One of the most important aspects of being in a band is the chemistry among the artists involved. A guitarist with the ability the squeeze a couple hundred notes into a measure, and a drummer who could keep perfect time with the rain on a rooftop would be completely meaningless if they lacked the ability to play off one another in a jam session. No matter hard one may try to work around it, this chemistry cannot be faked or manipulated in a way to seem authentic unless it’s naturally there. It’s a sonic marriage that sets apart the solo artist from collaboration. A marriage than can elevate even the most simple form of music to a level of something truly special.
Marriage is a word that keeps coming to mind when I think of ways to explain Oh, Jeremiah‘s debut album The Other End of Passing Time. Of course it’s obvious to correlate marriage with the Hattiesberg, MS duo seeing as Jeremiah Stricklin and Erin Raber are married, but it really goes much deeper on an artistic level.
I’ve always heard of couples being in relationships so long they find themselves finishing each other’s sentences or knowing what each other is thinking without saying a word. As endearing (or annoying) that may sound, I’ve often wondered if that sort of thing carried it’s way over to music if a couple were in a band together. While listening to this album, the answer is a resounding yes.
The Other End of Passing Time is a collection of songs that find the duo stylistically jumping around from folk, country, pop to Americana without staying in one genre long enough to label the album with a simple word. There are moments with delicate acoustic guitar and angelic harmonies carry the listener from the comfort of their front porch to the hustle of the neighborhood bbq hosted by the local church, while other songs are sentimental and heartfelt like a conversation between lovers in their most secret place.
The gorgeous variety of Americana instrumentation not only pairs well with the vocal performances of Stricklin and Raber, but that certain sonic marriage is fully utilized and showcased like no other musical couple before or currently. Stricklin’s lead is soulful without over powering a single composition while Raber’s vocal performance single handedly elevates any sequence she’s featured. The real magic happens when they deliver the musical equivalent of finishing each other’s sentences. “Hello Ghost” (my personal favorite track on the album) features some of the most perfect harmonies I’ve heard in a song since Pet Sounds. Their voices blend so well together it’s almost like a mini choir. Their respective verses are outstanding but when they sing together it’s just vocal perfection.

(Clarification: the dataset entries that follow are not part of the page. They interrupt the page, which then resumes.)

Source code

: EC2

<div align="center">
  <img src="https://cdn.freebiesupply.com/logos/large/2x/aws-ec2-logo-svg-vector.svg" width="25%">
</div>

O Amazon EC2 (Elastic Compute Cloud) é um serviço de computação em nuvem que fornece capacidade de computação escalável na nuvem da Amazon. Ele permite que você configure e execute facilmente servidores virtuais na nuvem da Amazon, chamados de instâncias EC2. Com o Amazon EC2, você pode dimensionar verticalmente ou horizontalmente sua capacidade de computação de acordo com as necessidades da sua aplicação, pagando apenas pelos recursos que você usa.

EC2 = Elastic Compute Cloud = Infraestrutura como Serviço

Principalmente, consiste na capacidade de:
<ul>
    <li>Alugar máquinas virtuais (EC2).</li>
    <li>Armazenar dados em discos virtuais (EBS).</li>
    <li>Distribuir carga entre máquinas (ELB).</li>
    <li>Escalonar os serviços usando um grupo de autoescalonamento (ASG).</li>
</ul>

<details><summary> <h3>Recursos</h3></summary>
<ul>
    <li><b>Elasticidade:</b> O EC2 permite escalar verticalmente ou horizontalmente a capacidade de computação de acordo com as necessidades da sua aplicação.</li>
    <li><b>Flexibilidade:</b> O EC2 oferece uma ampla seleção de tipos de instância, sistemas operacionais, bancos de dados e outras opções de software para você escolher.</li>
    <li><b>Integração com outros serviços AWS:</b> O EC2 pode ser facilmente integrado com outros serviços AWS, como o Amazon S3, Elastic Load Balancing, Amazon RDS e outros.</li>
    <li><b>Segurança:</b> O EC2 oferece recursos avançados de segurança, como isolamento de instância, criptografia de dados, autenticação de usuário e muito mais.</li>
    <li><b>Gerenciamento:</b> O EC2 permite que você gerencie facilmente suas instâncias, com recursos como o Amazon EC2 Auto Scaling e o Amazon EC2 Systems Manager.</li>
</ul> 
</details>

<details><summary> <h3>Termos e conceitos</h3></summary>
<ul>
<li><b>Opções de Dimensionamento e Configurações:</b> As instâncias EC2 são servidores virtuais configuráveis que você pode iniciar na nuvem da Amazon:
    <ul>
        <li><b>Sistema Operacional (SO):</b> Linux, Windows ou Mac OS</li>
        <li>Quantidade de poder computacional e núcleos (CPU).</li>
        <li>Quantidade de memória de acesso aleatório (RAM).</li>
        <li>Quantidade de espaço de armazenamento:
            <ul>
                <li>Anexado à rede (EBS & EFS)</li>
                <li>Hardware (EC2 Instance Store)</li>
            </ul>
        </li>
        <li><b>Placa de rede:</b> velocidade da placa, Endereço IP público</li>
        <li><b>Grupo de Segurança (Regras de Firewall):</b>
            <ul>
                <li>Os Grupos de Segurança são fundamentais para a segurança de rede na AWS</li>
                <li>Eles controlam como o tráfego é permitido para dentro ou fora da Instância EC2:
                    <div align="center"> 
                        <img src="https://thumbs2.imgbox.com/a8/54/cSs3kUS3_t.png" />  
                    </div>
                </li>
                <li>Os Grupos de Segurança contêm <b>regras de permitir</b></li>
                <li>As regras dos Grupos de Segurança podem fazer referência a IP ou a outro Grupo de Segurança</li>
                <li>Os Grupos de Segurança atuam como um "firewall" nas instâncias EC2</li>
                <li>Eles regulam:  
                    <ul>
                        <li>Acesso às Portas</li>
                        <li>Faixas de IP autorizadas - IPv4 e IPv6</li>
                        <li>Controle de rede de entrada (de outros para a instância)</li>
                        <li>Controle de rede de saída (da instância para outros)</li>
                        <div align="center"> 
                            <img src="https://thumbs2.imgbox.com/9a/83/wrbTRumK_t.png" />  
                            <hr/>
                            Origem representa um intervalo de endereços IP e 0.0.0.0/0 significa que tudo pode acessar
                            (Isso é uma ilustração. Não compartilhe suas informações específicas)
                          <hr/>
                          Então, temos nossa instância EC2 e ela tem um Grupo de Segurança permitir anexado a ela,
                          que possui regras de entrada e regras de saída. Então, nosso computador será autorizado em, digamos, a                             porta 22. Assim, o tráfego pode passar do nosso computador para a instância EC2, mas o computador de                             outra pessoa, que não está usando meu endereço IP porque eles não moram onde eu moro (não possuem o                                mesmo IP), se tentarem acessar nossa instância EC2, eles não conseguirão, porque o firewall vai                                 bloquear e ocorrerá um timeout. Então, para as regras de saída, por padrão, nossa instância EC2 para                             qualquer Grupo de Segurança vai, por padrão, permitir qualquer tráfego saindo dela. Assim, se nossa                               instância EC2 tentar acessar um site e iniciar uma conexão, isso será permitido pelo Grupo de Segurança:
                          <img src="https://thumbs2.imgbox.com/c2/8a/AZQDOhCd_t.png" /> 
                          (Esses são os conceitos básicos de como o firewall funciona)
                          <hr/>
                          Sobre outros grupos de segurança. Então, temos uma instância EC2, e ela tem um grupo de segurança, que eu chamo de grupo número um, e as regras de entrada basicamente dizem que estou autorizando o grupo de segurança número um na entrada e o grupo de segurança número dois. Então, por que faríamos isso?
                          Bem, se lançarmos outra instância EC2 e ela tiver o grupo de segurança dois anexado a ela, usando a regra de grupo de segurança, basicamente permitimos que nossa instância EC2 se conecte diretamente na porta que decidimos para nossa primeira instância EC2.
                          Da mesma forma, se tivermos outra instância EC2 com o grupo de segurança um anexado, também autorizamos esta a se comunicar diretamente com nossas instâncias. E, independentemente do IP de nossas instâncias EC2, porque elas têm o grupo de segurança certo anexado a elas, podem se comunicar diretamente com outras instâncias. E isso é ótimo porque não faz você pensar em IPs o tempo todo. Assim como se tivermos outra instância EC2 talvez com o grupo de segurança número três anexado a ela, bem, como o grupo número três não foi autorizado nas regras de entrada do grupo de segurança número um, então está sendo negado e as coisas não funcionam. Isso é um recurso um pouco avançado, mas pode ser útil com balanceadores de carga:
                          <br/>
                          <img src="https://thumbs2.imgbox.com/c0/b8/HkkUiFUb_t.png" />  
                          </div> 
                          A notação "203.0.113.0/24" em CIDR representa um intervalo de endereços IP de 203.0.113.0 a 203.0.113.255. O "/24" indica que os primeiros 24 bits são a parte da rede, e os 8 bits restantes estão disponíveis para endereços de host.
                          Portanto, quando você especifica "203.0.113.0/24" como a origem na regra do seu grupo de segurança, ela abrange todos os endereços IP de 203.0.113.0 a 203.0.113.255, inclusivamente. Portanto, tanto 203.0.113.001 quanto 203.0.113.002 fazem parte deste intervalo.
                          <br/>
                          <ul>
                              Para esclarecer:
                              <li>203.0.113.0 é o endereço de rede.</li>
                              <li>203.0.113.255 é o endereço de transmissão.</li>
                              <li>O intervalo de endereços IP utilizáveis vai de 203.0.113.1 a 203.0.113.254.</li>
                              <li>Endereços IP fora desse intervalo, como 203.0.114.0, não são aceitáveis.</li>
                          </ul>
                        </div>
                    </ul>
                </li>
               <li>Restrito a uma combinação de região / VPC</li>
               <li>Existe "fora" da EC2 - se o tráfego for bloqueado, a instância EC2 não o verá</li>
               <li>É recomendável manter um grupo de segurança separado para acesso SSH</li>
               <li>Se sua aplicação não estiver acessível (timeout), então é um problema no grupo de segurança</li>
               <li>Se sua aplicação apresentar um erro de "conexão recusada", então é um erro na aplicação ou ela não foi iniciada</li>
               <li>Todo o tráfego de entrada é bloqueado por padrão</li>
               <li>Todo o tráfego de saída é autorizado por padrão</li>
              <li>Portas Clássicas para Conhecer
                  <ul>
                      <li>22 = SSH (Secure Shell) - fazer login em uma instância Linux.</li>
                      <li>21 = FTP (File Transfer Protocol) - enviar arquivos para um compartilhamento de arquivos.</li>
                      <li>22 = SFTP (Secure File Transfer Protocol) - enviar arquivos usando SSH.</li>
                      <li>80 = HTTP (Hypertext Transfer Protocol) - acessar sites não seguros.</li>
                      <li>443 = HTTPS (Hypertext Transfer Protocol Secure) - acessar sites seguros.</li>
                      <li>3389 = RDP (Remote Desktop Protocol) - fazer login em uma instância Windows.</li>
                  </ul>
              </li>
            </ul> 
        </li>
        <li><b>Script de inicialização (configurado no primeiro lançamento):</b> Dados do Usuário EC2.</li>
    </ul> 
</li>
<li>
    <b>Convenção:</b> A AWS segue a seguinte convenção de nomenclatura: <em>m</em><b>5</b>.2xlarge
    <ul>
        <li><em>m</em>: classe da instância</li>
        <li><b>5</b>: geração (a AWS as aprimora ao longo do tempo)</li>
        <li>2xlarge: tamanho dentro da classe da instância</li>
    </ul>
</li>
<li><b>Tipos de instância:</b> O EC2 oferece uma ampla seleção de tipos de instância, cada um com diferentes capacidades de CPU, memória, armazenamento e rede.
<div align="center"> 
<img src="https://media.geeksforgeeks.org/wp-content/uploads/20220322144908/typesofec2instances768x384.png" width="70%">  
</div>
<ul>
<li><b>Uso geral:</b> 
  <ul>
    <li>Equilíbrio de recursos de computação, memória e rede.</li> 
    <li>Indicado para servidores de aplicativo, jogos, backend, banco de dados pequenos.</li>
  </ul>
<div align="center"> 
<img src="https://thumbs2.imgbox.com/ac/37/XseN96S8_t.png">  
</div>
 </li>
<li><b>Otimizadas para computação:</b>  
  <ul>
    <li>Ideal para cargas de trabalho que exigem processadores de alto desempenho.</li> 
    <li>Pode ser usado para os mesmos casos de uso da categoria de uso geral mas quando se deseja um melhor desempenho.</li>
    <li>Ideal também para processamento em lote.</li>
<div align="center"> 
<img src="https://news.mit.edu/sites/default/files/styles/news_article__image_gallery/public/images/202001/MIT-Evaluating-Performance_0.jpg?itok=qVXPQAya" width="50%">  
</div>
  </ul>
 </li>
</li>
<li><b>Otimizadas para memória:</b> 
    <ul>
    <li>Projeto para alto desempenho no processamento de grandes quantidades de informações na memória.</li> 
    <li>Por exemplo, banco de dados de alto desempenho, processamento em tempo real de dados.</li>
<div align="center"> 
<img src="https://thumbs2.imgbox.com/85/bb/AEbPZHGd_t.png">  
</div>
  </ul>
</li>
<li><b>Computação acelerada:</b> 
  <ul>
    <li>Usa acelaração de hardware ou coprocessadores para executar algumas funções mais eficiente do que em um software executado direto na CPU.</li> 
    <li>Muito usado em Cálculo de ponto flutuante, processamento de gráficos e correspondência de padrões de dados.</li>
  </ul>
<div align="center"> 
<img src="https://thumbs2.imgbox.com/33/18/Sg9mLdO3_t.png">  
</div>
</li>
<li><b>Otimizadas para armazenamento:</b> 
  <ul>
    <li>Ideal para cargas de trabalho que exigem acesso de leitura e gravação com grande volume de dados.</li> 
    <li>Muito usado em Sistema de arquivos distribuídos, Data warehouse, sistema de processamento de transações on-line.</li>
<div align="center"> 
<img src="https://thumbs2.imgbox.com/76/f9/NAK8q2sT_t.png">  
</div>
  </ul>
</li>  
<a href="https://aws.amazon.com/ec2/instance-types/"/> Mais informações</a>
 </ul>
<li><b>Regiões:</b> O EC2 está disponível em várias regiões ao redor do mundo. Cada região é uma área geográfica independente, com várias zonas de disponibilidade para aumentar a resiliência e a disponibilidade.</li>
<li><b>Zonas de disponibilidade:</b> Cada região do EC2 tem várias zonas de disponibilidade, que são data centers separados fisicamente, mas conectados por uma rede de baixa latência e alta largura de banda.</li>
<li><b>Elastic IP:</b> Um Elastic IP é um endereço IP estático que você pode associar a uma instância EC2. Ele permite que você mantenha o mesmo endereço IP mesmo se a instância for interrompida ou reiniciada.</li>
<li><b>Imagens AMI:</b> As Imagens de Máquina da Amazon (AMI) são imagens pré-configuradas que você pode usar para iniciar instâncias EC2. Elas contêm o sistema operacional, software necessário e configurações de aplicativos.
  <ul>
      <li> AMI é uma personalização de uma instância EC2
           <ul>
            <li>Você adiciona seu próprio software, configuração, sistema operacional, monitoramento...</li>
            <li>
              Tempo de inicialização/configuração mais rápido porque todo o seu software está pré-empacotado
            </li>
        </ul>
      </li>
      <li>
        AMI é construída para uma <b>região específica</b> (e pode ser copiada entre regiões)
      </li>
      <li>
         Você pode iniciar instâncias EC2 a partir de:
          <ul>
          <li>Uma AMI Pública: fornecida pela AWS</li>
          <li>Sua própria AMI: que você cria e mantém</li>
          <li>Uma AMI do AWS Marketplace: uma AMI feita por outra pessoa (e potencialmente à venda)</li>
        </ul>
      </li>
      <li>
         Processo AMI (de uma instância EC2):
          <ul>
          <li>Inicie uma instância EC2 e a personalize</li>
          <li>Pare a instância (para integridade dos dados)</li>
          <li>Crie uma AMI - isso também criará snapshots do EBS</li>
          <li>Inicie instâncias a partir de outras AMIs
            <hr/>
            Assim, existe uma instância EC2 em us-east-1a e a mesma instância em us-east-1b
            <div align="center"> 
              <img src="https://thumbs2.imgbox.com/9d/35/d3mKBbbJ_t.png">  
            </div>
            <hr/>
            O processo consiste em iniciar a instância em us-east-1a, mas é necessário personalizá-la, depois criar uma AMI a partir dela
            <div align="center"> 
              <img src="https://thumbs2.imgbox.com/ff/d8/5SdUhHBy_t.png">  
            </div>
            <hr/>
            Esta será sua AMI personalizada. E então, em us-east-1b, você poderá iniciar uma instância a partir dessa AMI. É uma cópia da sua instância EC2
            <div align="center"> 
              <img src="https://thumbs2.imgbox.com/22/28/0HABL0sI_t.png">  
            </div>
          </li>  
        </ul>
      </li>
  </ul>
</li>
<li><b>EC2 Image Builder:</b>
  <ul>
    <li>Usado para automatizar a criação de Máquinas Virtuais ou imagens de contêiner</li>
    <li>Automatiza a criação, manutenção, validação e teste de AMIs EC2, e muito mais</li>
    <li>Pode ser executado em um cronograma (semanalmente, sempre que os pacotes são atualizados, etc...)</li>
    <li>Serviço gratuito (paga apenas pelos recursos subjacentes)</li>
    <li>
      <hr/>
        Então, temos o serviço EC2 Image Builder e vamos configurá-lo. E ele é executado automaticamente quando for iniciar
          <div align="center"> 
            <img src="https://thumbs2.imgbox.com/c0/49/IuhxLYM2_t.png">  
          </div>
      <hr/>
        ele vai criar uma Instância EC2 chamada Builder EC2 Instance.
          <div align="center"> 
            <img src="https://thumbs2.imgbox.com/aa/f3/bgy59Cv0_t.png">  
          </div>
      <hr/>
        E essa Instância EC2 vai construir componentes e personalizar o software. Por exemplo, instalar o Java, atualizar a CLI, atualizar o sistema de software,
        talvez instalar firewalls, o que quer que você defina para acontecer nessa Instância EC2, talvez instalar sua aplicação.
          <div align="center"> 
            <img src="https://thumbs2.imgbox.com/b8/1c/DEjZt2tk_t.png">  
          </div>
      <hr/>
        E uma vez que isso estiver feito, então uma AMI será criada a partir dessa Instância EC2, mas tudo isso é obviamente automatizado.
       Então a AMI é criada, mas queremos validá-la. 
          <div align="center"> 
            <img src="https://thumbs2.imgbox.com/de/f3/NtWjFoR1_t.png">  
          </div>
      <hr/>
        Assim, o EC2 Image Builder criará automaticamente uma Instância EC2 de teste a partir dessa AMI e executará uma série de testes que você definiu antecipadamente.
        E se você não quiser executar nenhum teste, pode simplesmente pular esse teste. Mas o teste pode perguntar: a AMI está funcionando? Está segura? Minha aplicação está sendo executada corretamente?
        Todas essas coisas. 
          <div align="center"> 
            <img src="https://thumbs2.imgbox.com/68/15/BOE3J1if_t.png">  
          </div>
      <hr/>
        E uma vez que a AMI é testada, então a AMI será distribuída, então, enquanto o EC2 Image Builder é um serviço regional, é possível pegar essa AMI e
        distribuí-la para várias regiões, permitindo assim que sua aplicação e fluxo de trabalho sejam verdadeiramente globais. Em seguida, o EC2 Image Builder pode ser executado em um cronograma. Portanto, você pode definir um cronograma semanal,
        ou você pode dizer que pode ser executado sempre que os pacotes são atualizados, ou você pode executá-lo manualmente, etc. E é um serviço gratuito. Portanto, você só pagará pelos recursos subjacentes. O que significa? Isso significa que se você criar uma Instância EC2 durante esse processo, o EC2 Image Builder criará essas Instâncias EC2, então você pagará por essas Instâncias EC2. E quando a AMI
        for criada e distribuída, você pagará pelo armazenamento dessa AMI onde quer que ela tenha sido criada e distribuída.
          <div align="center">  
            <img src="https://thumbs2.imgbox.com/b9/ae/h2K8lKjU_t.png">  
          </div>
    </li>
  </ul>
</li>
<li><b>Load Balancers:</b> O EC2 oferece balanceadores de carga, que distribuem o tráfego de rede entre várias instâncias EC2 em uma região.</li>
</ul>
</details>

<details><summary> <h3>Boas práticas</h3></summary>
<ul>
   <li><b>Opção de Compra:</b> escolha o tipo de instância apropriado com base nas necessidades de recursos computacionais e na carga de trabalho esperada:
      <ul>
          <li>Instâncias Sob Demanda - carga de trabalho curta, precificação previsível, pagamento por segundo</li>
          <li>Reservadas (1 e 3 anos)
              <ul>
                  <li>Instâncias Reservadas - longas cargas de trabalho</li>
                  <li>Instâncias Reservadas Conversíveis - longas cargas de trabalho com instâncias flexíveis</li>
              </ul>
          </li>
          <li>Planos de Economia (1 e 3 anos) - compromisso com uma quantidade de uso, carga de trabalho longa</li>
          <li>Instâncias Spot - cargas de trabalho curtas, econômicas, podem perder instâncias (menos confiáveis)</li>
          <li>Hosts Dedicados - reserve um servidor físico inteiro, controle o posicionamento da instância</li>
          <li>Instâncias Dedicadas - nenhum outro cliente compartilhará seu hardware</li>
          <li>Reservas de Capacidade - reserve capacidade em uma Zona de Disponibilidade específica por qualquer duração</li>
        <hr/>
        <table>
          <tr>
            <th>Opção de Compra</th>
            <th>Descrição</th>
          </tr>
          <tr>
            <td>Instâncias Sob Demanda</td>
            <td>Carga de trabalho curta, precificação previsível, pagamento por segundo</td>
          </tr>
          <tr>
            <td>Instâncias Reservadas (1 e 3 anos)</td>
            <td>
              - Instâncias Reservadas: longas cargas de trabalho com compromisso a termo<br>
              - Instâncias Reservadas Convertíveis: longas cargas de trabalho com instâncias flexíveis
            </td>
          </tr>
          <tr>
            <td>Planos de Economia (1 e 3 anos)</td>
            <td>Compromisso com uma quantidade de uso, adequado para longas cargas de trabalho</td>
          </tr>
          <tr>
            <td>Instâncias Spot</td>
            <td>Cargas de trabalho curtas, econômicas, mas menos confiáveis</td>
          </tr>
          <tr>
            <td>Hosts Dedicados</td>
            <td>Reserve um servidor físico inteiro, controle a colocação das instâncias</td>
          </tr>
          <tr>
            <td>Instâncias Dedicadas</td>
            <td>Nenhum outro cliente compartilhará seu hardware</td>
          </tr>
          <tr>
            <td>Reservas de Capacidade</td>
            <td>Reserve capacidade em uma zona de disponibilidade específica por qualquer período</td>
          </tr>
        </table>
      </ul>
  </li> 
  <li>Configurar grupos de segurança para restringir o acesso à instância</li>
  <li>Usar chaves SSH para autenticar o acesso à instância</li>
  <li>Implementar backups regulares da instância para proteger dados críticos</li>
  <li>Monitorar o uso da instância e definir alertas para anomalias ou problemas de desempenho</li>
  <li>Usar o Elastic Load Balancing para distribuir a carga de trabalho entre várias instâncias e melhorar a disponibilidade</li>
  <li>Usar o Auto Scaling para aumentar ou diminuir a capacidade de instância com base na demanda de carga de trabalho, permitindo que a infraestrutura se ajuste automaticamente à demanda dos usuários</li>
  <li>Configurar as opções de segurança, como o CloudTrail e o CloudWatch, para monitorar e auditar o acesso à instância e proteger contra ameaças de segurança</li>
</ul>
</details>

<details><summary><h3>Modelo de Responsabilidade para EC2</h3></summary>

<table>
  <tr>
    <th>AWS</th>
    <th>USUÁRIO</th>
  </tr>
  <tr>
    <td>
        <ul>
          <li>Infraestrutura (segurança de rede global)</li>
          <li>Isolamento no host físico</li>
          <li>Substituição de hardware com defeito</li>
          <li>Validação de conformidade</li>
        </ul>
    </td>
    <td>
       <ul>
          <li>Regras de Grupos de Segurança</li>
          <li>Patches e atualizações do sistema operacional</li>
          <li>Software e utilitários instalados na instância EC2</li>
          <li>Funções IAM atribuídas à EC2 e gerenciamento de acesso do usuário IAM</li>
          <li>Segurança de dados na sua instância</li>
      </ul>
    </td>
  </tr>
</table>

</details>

With so much emphasis on harmony and togetherness, it’s easy to understand why marriage is the best word I can use to describe this album. The instrumentation is married to the spot on production, the lyrics married to the endearing storytelling, and of course Stricklin and Raber’s vocal harmony brings the record to a level of perfection most mainstream contemporary artists would sell their souls to achieve. The Other End of Passing Time is not only a nice addiction to my summer-into-autumn playlist, but perhaps even a sleeper hit that instantaneously rooted it’s respective spot in my list of favorite albums of the year.
The Other End of Passing Time is available on cd on Oh, Jeremiah‘s Official Website and available to stream on Apple Music and Spotify, and available on 180 gram vinyl exclusively from Deal With The Devil Records . Having this album ready available to stream is convenient and probably the most popular way listen, but this album’s comforting nature is best suited for the warmth of vinyl. It’s mastered so perfectly, it sounds as if the duo are performing the album in your living room. Once again utilizing the marriage between song and performance.